The following data has a line with "dan bertekuk lutut." and a line with "adil dan setia.". Write out exactly those lines and all the lines between them.

(Records for this task Opens)

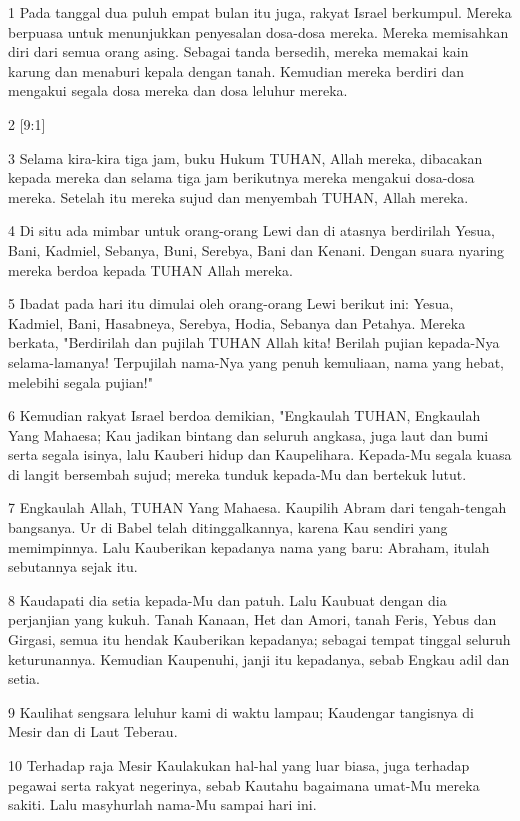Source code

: \par 1 Pada tanggal dua puluh empat bulan itu juga, rakyat Israel berkumpul. Mereka berpuasa untuk menunjukkan penyesalan dosa-dosa mereka. Mereka memisahkan diri dari semua orang asing. Sebagai tanda bersedih, mereka memakai kain karung dan menaburi kepala dengan tanah. Kemudian mereka berdiri dan mengakui segala dosa mereka dan dosa leluhur mereka.
\par 2 [9:1]
\par 3 Selama kira-kira tiga jam, buku Hukum TUHAN, Allah mereka, dibacakan kepada mereka dan selama tiga jam berikutnya mereka mengakui dosa-dosa mereka. Setelah itu mereka sujud dan menyembah TUHAN, Allah mereka.
\par 4 Di situ ada mimbar untuk orang-orang Lewi dan di atasnya berdirilah Yesua, Bani, Kadmiel, Sebanya, Buni, Serebya, Bani dan Kenani. Dengan suara nyaring mereka berdoa kepada TUHAN Allah mereka.
\par 5 Ibadat pada hari itu dimulai oleh orang-orang Lewi berikut ini: Yesua, Kadmiel, Bani, Hasabneya, Serebya, Hodia, Sebanya dan Petahya. Mereka berkata, "Berdirilah dan pujilah TUHAN Allah kita! Berilah pujian kepada-Nya selama-lamanya! Terpujilah nama-Nya yang penuh kemuliaan, nama yang hebat, melebihi segala pujian!"
\par 6 Kemudian rakyat Israel berdoa demikian, "Engkaulah TUHAN, Engkaulah Yang Mahaesa; Kau jadikan bintang dan seluruh angkasa, juga laut dan bumi serta segala isinya, lalu Kauberi hidup dan Kaupelihara. Kepada-Mu segala kuasa di langit bersembah sujud; mereka tunduk kepada-Mu dan bertekuk lutut.
\par 7 Engkaulah Allah, TUHAN Yang Mahaesa. Kaupilih Abram dari tengah-tengah bangsanya. Ur di Babel telah ditinggalkannya, karena Kau sendiri yang memimpinnya. Lalu Kauberikan kepadanya nama yang baru: Abraham, itulah sebutannya sejak itu.
\par 8 Kaudapati dia setia kepada-Mu dan patuh. Lalu Kaubuat dengan dia perjanjian yang kukuh. Tanah Kanaan, Het dan Amori, tanah Feris, Yebus dan Girgasi, semua itu hendak Kauberikan kepadanya; sebagai tempat tinggal seluruh keturunannya. Kemudian Kaupenuhi, janji itu kepadanya, sebab Engkau adil dan setia.
\par 9 Kaulihat sengsara leluhur kami di waktu lampau; Kaudengar tangisnya di Mesir dan di Laut Teberau.
\par 10 Terhadap raja Mesir Kaulakukan hal-hal yang luar biasa, juga terhadap pegawai serta rakyat negerinya, sebab Kautahu bagaimana umat-Mu mereka sakiti. Lalu masyhurlah nama-Mu sampai hari ini.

(Records for this task Closes)

◆ Result of this task
\par 6 Kemudian rakyat Israel berdoa demikian, "Engkaulah TUHAN, Engkaulah Yang Mahaesa; Kau jadikan bintang dan seluruh angkasa, juga laut dan bumi serta segala isinya, lalu Kauberi hidup dan Kaupelihara. Kepada-Mu segala kuasa di langit bersembah sujud; mereka tunduk kepada-Mu dan bertekuk lutut.
\par 7 Engkaulah Allah, TUHAN Yang Mahaesa. Kaupilih Abram dari tengah-tengah bangsanya. Ur di Babel telah ditinggalkannya, karena Kau sendiri yang memimpinnya. Lalu Kauberikan kepadanya nama yang baru: Abraham, itulah sebutannya sejak itu.
\par 8 Kaudapati dia setia kepada-Mu dan patuh. Lalu Kaubuat dengan dia perjanjian yang kukuh. Tanah Kanaan, Het dan Amori, tanah Feris, Yebus dan Girgasi, semua itu hendak Kauberikan kepadanya; sebagai tempat tinggal seluruh keturunannya. Kemudian Kaupenuhi, janji itu kepadanya, sebab Engkau adil dan setia.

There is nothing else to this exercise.